### WORK TASK
Determine how many lines in the listing below contain "docs", then give only that number.

### EXERCISE MATERIALS

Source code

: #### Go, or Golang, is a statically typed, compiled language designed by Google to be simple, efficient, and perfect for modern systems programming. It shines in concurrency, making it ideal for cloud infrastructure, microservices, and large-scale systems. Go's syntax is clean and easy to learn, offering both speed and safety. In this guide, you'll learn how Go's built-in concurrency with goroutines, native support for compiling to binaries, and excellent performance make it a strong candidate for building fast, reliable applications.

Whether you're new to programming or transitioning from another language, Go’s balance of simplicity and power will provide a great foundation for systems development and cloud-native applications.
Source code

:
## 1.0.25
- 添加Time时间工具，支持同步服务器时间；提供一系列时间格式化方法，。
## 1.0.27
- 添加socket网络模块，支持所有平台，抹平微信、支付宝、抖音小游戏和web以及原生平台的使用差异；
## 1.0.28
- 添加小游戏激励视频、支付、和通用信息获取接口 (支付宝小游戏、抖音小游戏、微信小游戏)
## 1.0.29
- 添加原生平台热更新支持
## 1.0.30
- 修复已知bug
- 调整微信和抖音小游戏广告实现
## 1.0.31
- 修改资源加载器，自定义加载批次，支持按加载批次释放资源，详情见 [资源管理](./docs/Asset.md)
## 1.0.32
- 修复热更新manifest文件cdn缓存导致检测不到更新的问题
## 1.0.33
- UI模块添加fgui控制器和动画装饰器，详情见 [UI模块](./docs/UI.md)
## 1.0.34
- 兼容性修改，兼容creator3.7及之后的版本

### ANSWER TO THE PROBLEM
2